■ **Dataset content**:
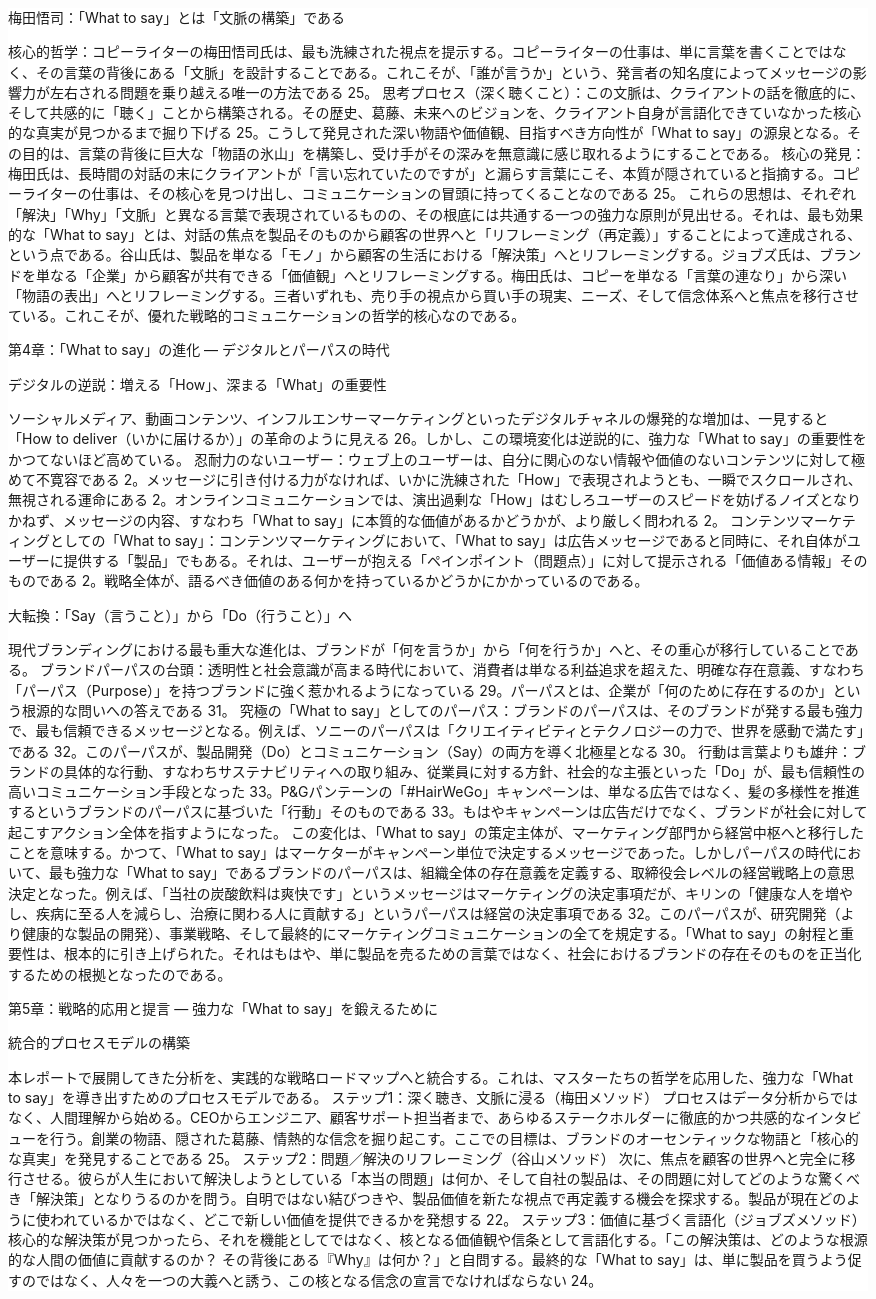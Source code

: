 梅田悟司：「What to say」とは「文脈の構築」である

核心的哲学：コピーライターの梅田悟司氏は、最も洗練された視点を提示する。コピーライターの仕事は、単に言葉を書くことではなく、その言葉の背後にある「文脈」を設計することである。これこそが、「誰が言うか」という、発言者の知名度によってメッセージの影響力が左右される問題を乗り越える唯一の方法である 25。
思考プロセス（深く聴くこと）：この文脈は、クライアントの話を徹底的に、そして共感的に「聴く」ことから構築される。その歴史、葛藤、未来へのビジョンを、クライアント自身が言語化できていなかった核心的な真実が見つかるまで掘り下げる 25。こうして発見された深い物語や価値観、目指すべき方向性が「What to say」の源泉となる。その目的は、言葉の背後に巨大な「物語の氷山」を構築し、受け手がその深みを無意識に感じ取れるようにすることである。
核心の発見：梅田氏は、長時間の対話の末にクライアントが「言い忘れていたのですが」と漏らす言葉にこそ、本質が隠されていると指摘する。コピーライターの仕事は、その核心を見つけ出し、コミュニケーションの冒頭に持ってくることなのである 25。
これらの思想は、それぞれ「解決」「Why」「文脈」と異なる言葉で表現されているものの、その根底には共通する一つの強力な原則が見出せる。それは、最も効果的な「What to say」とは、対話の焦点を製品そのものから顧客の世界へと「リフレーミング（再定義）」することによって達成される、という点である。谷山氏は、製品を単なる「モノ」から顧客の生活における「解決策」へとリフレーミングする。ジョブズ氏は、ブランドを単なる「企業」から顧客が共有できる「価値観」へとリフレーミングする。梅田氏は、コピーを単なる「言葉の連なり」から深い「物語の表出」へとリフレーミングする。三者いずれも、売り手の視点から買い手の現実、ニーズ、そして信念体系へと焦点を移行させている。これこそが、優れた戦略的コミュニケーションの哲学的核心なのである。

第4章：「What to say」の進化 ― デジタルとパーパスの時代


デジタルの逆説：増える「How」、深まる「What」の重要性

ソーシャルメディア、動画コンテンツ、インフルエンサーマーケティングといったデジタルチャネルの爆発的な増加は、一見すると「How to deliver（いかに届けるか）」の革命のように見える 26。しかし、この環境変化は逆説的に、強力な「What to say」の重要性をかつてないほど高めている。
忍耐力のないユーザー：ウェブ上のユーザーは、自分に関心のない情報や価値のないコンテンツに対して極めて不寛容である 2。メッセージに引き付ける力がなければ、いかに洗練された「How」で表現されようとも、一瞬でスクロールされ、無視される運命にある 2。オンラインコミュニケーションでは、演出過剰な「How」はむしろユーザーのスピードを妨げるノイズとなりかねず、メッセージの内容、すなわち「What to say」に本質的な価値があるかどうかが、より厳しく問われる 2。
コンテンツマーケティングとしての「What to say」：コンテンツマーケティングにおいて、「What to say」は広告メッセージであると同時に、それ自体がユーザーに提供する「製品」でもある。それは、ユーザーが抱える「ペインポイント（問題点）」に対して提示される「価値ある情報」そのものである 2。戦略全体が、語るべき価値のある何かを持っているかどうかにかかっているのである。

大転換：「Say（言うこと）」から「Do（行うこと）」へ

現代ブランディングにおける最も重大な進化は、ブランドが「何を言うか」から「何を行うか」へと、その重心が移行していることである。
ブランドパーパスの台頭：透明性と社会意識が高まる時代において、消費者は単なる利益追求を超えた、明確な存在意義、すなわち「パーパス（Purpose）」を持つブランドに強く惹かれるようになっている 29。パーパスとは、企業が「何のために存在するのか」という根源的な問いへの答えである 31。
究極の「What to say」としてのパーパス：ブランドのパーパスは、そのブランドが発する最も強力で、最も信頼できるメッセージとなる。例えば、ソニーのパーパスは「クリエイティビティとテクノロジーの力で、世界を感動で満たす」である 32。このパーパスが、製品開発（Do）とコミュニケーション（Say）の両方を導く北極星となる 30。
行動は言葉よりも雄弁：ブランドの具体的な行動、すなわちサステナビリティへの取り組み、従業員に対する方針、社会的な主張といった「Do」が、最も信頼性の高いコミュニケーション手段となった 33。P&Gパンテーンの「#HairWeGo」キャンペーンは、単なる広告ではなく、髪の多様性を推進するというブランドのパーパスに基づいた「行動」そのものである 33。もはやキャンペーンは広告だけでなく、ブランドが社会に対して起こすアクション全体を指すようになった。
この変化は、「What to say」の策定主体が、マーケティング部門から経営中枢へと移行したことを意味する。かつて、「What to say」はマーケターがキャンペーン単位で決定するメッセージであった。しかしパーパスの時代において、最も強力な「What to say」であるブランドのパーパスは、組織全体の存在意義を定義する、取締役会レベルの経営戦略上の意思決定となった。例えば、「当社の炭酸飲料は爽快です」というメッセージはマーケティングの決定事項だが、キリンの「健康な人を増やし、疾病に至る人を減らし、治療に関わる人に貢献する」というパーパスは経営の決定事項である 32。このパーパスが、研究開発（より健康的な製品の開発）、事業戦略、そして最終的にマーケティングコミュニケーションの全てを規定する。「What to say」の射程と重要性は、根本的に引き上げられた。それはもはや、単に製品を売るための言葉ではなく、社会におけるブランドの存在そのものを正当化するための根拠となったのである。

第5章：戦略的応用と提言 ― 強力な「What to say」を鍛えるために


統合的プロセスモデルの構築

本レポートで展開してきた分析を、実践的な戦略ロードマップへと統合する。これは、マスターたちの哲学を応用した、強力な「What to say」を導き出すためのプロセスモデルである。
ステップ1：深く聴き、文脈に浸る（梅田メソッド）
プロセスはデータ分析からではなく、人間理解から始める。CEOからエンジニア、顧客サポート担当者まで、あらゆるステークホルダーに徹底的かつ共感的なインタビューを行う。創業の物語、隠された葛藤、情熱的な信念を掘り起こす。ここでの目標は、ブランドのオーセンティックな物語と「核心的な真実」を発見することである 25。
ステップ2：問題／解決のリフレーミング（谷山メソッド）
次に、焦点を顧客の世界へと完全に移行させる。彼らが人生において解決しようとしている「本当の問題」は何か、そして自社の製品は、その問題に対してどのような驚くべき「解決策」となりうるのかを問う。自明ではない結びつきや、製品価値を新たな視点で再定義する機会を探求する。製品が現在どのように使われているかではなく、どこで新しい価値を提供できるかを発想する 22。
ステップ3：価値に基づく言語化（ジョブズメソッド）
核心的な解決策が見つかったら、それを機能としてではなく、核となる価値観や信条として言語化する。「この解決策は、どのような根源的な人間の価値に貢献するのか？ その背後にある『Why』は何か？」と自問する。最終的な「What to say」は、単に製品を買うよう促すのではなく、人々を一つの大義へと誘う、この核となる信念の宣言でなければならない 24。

---

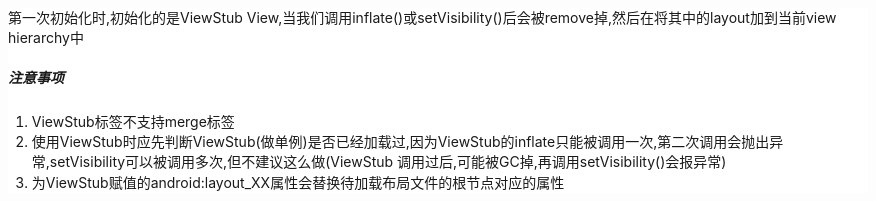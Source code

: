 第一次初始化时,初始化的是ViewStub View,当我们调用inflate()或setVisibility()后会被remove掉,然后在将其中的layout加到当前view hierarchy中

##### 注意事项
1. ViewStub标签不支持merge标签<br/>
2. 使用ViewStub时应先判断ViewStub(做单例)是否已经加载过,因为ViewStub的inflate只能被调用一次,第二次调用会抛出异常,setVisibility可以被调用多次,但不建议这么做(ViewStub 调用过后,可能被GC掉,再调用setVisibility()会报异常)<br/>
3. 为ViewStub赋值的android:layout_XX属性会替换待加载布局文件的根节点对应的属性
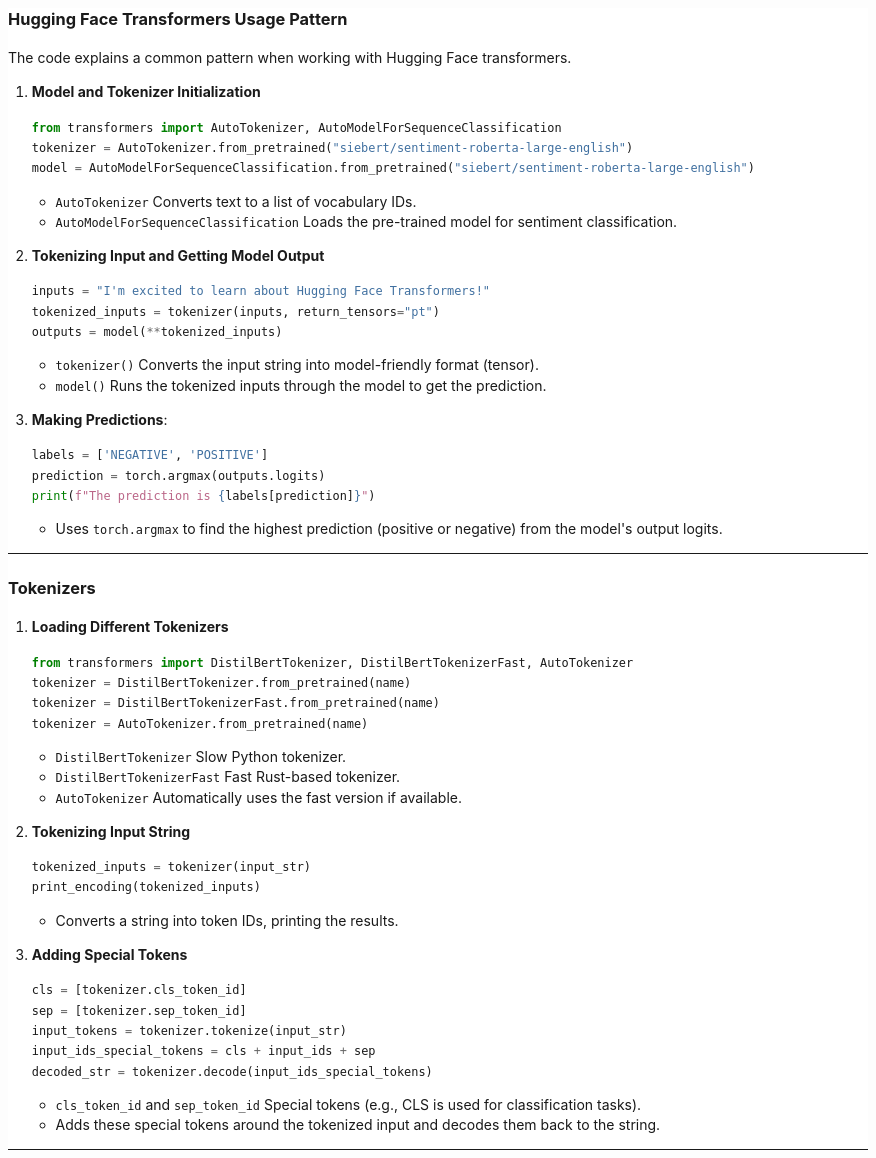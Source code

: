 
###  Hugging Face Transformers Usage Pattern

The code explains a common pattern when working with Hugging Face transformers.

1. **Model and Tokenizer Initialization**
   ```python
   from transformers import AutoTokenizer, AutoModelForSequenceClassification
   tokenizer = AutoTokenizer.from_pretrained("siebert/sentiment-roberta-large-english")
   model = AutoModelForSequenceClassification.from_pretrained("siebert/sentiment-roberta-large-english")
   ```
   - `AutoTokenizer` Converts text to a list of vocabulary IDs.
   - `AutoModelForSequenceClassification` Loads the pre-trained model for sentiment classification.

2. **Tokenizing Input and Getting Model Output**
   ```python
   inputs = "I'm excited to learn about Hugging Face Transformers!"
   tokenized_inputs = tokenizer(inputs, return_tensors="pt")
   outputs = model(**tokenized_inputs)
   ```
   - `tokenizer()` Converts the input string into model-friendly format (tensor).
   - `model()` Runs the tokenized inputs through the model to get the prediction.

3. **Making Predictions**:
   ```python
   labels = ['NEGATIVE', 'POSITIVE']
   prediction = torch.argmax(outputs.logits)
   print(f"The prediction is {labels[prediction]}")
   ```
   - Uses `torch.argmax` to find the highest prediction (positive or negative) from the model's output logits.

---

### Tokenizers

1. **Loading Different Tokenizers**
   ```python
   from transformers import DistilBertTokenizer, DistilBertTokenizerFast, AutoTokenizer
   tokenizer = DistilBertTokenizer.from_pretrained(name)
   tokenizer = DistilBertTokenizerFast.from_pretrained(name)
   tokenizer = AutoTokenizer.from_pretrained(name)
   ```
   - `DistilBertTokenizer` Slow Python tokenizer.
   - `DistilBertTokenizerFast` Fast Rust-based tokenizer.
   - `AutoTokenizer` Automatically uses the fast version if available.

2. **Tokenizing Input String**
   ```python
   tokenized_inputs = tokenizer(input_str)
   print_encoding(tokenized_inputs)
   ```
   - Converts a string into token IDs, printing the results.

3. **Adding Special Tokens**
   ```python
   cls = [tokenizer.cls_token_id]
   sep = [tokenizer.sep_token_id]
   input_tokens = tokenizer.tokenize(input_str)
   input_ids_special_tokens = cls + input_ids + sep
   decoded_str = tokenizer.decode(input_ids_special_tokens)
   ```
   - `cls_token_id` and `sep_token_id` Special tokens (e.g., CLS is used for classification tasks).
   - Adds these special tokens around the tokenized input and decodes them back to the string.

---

■ **Work item**: Tally every line in these entries where the string "これこそが" occurs. The tally alone is the answer.

■ **Reply to the task**: 2